PE: Does Harry’s Brook have that flooding problem as severe as you write about in the book?

EK: Yes indeed it does. It’s a continual problem. It may be under control now more than it was. I don’t know, because it’s been several years.

That’s why I say that the book is partially history, and it’s meant to be. It’s meant to be a kind of cautionary tale, if you want.

PE: This is your eighth novel. What inspired you originally to start writing novels?

EK: I wrote my first novel (The Libation) when I came to Princeton in 1954. I came to Princeton as an instructor in English after I’d been an instructor in English at Brown. I had one year at Brown, a Fulbright abroad teaching English to foreign students, and then I came to Princeton.

I’d written the one novel already and I wanted to go on writing novels… Gradually, because I was interested in writing fiction, I got into the creative writing program (at Princeton) after I published my first novel, which I was very lucky with in one sense. It won the Rome prize of the American Academy of Arts and Letters. That was the prize they gave to new writers. Wow, that made me think I was a serious writer!

On the basis of that first novel, I wrote a second novel (The Gold-hatted Lover). I also decided to publish a collaboration with Philip Sherrard a collection of translations of these modern Greek poets (Six Poets of Modern Greece) that I’d fallen in love with. I just continued on from there.
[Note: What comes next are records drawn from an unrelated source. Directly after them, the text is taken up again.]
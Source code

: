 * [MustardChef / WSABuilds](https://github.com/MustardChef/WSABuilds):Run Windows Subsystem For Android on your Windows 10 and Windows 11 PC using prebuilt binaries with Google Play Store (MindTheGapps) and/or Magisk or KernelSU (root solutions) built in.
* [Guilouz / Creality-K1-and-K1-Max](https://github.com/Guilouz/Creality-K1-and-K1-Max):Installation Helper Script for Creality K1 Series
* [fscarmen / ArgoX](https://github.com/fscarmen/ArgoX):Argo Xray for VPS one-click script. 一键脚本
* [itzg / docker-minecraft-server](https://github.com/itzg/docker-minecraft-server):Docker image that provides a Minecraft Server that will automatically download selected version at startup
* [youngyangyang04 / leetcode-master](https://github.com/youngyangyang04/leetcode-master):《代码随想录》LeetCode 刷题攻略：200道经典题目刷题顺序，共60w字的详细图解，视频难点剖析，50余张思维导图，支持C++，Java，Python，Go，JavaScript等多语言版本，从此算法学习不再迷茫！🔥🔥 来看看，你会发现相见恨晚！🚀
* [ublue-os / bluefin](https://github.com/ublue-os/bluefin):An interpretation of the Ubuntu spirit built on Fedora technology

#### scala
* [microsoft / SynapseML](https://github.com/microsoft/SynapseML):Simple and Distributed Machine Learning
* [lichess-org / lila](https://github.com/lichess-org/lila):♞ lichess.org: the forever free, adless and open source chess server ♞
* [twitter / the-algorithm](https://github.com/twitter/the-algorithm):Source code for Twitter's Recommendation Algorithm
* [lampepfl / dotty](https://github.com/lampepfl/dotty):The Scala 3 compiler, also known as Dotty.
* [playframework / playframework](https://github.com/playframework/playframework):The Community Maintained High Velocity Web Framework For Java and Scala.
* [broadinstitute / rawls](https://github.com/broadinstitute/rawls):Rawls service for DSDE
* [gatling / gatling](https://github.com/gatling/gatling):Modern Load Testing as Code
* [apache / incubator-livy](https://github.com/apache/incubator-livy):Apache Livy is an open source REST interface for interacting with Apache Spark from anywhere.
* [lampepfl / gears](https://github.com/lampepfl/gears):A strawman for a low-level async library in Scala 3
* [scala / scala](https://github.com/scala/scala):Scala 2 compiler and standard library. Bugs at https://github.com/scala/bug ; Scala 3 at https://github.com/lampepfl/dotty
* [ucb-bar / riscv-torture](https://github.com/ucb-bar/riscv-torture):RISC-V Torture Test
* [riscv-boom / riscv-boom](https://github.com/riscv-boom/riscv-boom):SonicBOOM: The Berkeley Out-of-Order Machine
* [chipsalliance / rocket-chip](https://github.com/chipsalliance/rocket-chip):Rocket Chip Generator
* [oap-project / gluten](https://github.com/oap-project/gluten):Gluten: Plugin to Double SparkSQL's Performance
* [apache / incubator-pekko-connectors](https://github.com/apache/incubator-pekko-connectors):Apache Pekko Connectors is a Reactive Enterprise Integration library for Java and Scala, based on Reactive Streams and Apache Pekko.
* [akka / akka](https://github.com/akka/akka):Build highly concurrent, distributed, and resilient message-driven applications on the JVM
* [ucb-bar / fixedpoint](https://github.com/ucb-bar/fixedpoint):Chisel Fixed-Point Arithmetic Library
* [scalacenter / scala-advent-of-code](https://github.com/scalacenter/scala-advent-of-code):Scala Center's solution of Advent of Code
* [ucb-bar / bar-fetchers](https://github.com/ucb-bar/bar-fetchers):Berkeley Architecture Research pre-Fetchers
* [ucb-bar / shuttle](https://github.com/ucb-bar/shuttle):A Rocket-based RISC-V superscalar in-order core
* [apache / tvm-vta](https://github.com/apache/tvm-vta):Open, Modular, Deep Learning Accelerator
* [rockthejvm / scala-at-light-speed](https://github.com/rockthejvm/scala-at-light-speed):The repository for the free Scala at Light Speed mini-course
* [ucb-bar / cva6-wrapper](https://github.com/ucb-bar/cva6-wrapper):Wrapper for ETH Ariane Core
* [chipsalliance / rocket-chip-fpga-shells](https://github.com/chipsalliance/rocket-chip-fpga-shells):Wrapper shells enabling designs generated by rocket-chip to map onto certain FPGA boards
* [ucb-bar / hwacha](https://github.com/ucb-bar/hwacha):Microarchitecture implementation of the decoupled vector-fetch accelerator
PE: Is there anything else you’d like to add?

EK: We haven’t really addressed what some of the criticism is (of the book). There are people who support mega-mansions, particularly those who order them and live in them. That’s part of the community, and they have their own reasons for that. Some of them, I guess, are valid.

I just think in the long run that it’s up to the town to develop some sort of restrictions that control not only the monetary side, which I think they’re allowing to proceed without regulation, but the size of buildings aesthetically. The nature of the neighborhood in which buildings arise, and so on and so forth. There are options and ways of designing things and other things that ought to be explored. I think the township is up to that kind of exploration, but maybe I’m asking too much.

The aesthetic aspect is something that bothers me and bothers a lot of people who have lived in the neighborhoods where these monsters come right next door to you.

But I think also it changes the relationship of the middle class to the very rich. If sections of your town were sections that were once middle and then class become only for the very rich, it’s really going to change the whole nature of the town.